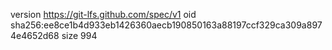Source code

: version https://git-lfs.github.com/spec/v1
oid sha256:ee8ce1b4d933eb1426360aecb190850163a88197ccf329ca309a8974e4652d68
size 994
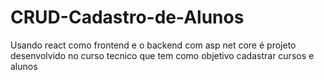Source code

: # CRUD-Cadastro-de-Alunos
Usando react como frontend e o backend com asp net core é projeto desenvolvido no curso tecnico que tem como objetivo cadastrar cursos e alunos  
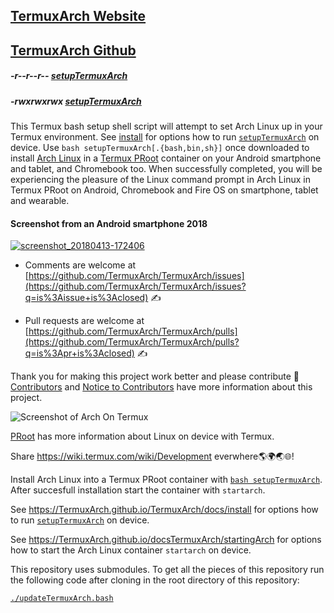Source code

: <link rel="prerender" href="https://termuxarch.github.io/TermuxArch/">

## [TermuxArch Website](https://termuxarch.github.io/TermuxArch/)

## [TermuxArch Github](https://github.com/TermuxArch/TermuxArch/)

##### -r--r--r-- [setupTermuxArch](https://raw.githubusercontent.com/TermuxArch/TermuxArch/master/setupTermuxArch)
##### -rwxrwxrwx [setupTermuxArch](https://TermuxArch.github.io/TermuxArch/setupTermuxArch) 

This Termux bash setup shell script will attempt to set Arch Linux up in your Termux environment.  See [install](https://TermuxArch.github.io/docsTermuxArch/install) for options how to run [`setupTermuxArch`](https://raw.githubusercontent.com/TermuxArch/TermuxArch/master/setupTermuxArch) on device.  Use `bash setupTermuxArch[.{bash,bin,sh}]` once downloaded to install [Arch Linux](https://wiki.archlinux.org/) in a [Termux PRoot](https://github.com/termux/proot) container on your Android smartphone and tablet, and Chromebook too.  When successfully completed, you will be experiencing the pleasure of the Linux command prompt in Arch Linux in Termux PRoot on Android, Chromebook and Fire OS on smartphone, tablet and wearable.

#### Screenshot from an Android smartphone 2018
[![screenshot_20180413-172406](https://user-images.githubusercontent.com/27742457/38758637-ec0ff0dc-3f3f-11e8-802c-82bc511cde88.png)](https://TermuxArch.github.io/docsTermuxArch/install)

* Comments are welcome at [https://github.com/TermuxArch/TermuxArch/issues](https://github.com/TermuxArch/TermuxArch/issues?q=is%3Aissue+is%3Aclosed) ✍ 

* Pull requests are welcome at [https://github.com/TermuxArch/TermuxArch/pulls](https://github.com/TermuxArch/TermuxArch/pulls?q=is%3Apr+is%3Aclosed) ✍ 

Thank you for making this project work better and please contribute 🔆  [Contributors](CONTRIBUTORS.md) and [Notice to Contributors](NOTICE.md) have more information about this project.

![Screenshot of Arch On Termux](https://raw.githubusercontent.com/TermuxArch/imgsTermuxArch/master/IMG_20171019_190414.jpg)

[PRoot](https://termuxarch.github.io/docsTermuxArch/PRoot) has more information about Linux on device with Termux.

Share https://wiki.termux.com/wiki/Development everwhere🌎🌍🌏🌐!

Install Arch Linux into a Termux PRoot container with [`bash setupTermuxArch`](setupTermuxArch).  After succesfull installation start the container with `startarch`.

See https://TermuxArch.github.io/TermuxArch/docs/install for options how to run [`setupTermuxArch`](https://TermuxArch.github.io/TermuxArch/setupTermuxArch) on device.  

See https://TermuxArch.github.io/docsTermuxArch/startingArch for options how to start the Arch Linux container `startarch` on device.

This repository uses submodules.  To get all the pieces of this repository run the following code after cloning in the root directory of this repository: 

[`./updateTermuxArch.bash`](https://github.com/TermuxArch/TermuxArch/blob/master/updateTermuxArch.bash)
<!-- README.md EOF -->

------

▶ _ABOUT THIS TASK_: Starting at the line that contains "Pull requests are" and ending at the last line of the data, repeat each line exactly; include nothing else.

▶ _RESULT OF THE EXERCISE_:
* Pull requests are welcome at [https://github.com/TermuxArch/TermuxArch/pulls](https://github.com/TermuxArch/TermuxArch/pulls?q=is%3Apr+is%3Aclosed) ✍ 

Thank you for making this project work better and please contribute 🔆  [Contributors](CONTRIBUTORS.md) and [Notice to Contributors](NOTICE.md) have more information about this project.

![Screenshot of Arch On Termux](https://raw.githubusercontent.com/TermuxArch/imgsTermuxArch/master/IMG_20171019_190414.jpg)

[PRoot](https://termuxarch.github.io/docsTermuxArch/PRoot) has more information about Linux on device with Termux.

Share https://wiki.termux.com/wiki/Development everwhere🌎🌍🌏🌐!

Install Arch Linux into a Termux PRoot container with [`bash setupTermuxArch`](setupTermuxArch).  After succesfull installation start the container with `startarch`.

See https://TermuxArch.github.io/TermuxArch/docs/install for options how to run [`setupTermuxArch`](https://TermuxArch.github.io/TermuxArch/setupTermuxArch) on device.  

See https://TermuxArch.github.io/docsTermuxArch/startingArch for options how to start the Arch Linux container `startarch` on device.

This repository uses submodules.  To get all the pieces of this repository run the following code after cloning in the root directory of this repository: 

[`./updateTermuxArch.bash`](https://github.com/TermuxArch/TermuxArch/blob/master/updateTermuxArch.bash)
<!-- README.md EOF -->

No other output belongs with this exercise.